Information given:
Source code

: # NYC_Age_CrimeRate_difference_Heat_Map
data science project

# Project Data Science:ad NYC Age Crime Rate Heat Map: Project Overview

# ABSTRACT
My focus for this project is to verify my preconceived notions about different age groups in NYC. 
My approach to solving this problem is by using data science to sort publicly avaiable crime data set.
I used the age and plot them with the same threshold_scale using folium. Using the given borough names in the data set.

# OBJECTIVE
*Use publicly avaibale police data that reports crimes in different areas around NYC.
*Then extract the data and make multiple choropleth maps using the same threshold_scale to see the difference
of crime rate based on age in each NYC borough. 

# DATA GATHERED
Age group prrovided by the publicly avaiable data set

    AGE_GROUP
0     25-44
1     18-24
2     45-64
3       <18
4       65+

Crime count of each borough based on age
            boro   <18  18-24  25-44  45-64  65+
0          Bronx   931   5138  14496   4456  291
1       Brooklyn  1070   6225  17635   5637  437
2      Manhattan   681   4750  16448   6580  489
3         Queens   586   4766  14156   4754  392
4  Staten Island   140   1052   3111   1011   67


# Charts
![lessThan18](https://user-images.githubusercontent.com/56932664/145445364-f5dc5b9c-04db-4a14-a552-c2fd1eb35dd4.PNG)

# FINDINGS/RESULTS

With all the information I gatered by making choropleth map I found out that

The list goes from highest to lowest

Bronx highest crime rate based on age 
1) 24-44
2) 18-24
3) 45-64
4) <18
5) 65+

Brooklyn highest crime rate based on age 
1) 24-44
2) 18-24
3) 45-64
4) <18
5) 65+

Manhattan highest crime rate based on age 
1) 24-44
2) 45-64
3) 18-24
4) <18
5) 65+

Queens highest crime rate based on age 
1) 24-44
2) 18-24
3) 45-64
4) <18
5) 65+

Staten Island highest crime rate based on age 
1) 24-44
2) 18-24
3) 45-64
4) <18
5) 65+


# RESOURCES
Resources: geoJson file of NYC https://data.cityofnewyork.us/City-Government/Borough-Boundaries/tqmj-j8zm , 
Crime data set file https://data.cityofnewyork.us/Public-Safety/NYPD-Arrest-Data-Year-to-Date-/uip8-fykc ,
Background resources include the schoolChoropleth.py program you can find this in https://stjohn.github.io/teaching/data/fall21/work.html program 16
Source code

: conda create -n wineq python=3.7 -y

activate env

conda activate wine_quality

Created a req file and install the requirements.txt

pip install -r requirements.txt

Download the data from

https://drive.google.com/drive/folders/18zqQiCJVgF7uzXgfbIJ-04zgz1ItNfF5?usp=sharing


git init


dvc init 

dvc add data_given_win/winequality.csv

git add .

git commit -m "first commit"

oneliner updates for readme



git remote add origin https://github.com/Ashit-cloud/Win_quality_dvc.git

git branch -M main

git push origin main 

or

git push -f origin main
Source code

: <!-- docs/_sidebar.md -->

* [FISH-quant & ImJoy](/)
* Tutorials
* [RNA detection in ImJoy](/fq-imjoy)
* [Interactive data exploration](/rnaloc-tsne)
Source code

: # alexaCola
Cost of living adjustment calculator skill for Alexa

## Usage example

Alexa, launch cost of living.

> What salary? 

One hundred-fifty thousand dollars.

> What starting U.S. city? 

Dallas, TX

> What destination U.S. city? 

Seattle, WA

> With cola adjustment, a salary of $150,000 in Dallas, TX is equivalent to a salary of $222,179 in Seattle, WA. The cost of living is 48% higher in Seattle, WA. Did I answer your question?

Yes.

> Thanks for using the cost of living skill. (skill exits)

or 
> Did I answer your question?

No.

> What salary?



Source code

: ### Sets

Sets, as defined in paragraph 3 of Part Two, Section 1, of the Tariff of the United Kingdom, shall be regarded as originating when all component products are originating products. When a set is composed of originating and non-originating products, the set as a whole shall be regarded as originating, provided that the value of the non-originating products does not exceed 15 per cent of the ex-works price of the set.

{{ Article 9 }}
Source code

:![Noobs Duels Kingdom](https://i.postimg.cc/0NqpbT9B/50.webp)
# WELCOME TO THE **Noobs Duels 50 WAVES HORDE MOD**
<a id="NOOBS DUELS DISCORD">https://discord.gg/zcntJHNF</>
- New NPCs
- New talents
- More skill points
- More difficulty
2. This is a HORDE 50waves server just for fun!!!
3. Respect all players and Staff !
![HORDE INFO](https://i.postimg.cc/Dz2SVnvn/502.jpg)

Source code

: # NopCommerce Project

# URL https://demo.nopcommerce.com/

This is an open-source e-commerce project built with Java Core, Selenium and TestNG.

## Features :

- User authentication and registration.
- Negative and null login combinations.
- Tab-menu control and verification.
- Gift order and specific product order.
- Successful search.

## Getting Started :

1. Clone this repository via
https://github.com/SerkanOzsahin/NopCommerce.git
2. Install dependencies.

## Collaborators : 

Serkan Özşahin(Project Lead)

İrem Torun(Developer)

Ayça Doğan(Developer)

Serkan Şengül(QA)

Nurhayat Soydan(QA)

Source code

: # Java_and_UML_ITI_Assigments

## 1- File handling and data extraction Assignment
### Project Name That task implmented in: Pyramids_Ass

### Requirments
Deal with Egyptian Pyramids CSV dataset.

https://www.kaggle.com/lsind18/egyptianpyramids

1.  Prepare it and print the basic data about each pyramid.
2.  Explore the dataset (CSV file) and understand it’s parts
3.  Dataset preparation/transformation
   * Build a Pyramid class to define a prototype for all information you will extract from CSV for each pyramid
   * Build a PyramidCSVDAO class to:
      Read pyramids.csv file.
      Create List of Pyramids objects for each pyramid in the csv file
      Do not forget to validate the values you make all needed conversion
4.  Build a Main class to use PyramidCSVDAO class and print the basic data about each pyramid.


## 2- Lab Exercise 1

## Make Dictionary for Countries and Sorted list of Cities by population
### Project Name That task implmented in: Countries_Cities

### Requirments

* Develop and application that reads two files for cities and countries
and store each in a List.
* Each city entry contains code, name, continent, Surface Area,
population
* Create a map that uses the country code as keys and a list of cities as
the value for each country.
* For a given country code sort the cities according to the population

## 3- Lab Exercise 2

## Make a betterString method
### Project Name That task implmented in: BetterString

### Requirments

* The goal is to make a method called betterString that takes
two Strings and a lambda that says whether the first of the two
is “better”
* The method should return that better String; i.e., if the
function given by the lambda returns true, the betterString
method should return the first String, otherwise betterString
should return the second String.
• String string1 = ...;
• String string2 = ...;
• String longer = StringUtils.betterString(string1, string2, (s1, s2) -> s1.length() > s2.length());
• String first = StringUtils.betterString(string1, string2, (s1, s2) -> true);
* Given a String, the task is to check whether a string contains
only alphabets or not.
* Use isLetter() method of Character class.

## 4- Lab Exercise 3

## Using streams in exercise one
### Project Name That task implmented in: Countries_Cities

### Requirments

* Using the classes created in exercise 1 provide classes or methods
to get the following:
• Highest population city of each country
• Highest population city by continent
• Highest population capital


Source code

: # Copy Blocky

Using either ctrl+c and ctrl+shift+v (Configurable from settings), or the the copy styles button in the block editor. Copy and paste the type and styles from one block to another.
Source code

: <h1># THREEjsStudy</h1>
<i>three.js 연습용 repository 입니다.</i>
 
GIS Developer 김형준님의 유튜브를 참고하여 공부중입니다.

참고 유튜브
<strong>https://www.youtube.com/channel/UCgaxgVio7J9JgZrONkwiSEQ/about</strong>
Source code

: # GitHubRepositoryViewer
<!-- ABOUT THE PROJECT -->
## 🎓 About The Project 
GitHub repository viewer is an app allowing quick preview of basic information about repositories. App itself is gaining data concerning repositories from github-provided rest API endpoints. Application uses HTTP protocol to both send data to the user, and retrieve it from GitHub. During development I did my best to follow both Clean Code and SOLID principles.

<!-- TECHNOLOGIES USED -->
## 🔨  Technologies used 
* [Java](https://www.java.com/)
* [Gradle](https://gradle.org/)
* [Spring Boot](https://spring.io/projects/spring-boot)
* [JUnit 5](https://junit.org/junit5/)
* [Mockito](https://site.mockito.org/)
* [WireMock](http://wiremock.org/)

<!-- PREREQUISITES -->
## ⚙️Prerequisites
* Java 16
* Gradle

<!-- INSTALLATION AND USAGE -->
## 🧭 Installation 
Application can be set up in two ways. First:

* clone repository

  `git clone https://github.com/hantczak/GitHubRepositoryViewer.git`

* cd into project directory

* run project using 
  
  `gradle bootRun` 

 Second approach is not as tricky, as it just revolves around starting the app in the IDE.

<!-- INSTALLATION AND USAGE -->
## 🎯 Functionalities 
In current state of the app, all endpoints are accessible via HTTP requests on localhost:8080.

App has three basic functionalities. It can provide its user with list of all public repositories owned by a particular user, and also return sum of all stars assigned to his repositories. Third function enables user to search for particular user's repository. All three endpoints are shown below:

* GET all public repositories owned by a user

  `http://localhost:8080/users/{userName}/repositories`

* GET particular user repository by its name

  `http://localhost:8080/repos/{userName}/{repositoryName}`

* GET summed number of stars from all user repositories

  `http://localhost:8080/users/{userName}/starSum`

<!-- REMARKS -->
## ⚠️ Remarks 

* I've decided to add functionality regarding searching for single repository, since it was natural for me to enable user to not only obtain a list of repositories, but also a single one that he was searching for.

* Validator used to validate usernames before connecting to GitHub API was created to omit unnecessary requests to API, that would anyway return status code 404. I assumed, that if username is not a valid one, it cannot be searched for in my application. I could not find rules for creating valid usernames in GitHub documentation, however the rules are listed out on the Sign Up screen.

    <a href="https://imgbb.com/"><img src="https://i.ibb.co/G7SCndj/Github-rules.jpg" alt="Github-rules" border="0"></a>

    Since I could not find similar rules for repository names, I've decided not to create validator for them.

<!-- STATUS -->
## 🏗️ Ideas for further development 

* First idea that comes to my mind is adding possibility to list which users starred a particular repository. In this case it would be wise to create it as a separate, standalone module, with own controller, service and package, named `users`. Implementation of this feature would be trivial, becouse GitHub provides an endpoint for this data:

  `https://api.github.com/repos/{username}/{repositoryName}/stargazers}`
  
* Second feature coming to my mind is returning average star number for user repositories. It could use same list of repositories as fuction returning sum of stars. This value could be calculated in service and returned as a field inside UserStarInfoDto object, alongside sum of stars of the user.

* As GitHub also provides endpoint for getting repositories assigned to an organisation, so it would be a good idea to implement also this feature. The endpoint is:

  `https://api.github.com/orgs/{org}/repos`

Task goal: Report only how many lines in the records contain the word "Queens".

Result: 2